Decision Theories, Part 3.75: Hang On, I Think This Works After All

orthonormal

Followup to: Decision Theories, Part 3.5: Halt, Melt and Catch Fire, Decision Theories: A Semi-Formal Analysis, Part III

The thing about dead mathematical proofs is that it's practically always worth looting the corpse; sometimes you even find there's still a pulse! That appears to be the case with my recent post lamenting the demise of the TDT-like "Masquerade" algorithm. I think I've got a rigorous proof this time, but I'd like other opinions before I declare that the rumors of Masquerade's demise were greatly exaggerated...

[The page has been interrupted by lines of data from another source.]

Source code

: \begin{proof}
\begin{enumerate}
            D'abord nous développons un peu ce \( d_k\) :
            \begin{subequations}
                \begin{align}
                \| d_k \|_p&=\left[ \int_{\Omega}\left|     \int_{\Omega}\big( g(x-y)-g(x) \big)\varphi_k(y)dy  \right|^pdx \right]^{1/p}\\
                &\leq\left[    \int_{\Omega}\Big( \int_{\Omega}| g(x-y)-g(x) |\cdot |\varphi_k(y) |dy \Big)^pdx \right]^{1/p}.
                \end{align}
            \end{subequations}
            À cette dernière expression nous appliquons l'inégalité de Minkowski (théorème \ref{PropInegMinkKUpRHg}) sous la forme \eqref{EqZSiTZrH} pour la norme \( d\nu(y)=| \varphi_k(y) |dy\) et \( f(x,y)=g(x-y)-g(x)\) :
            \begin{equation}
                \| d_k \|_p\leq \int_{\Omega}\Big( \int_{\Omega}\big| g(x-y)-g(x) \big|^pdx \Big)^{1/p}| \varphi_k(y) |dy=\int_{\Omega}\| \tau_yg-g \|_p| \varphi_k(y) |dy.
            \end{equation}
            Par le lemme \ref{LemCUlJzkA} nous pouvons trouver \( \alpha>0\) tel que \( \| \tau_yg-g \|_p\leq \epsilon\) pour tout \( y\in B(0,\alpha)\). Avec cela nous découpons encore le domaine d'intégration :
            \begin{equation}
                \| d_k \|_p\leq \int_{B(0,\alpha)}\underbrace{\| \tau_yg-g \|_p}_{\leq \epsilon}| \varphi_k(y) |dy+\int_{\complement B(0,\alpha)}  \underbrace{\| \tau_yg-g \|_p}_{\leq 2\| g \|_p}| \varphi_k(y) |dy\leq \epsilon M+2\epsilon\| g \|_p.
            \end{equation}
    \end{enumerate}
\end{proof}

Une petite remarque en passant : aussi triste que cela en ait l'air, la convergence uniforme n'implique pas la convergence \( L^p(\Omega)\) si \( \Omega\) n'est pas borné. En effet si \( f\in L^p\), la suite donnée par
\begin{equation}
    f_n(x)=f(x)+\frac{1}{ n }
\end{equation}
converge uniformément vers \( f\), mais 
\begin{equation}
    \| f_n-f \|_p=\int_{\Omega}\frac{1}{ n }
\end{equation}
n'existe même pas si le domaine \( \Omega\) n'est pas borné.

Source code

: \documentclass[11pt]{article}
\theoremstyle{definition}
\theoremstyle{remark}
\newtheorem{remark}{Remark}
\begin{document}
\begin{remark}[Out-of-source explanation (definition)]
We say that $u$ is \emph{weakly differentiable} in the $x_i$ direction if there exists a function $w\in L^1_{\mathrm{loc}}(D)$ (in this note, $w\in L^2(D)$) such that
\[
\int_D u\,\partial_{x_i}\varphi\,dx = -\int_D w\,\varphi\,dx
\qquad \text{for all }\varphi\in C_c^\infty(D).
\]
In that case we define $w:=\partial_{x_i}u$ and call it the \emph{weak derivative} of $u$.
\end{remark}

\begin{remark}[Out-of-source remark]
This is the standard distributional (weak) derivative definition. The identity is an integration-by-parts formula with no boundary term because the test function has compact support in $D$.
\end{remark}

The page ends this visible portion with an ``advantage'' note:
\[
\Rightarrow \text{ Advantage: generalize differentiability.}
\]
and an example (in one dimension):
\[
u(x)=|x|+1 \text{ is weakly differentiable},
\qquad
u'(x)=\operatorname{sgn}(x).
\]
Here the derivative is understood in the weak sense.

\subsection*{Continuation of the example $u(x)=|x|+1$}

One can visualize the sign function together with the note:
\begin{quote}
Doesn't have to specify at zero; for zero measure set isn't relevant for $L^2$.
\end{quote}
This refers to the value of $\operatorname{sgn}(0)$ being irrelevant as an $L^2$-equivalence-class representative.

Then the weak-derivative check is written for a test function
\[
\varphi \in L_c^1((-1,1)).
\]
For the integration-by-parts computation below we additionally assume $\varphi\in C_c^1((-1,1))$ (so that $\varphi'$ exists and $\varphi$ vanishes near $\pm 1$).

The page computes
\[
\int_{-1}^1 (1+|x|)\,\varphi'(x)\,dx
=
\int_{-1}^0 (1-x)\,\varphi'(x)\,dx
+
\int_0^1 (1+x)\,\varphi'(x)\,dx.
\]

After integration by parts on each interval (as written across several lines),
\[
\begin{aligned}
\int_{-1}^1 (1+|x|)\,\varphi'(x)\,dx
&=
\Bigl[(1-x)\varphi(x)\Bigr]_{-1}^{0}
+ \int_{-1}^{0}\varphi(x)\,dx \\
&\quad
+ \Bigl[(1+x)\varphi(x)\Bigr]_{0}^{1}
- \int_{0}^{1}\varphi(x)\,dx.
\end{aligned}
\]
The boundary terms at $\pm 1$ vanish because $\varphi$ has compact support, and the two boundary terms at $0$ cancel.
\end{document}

To recap quickly, I've been trying to construct an algorithm that, given the payoff matrix of a game and the source code of its opponent, does some deductions and then outputs a move. I want this algorithm to do the commonsense right things (defect against both DefectBot and CooperateBot, and mutually cooperate against both FairBot and itself), and I want it to do so for simple and general reasons (that is, no gerrymandering of actions against particular opponents, and in particular no fair trying to "recognize itself", since there can be variants of any algorithm that are functionally identical but not provably so within either's powers of deduction). I'd also like it to be "un-exploitable" in a certain sense: it has a default move (which is one of its Nash equilibria), and no opponent can profit against the algorithm by forcing it below that default payoff. If the opponent does as well or better in expected value than it would by playing that Nash equilibrium, then so too does my algorithm.

The revised Masquerade algorithm does indeed have these properties.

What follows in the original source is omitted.